Provided entries:
※

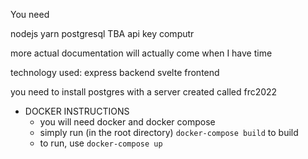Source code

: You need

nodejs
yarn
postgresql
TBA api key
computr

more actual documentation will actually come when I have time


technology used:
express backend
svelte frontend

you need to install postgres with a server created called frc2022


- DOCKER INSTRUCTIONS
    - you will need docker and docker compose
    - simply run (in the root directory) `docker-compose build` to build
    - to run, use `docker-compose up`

※

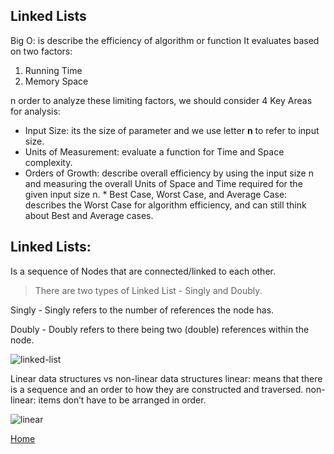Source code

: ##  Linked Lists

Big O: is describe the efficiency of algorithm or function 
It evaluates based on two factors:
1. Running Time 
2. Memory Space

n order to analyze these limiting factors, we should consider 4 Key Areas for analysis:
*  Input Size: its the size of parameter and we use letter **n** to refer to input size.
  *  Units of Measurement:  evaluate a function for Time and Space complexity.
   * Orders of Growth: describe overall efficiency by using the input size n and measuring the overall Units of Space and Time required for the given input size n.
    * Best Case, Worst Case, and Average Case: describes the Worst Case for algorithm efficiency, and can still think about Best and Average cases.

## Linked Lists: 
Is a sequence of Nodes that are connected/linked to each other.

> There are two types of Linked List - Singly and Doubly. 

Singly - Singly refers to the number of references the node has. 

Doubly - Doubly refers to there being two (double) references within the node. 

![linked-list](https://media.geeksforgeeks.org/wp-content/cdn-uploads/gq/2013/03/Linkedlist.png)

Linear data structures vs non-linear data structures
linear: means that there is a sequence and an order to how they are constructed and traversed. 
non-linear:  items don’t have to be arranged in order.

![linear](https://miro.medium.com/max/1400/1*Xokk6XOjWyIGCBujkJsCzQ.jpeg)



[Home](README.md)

※

What is expected: The answer must consist of every line from the entries that holds the string "linear".

Written solution:
Linear data structures vs non-linear data structures
linear: means that there is a sequence and an order to how they are constructed and traversed. 
non-linear:  items don’t have to be arranged in order.
![linear](https://miro.medium.com/max/1400/1*Xokk6XOjWyIGCBujkJsCzQ.jpeg)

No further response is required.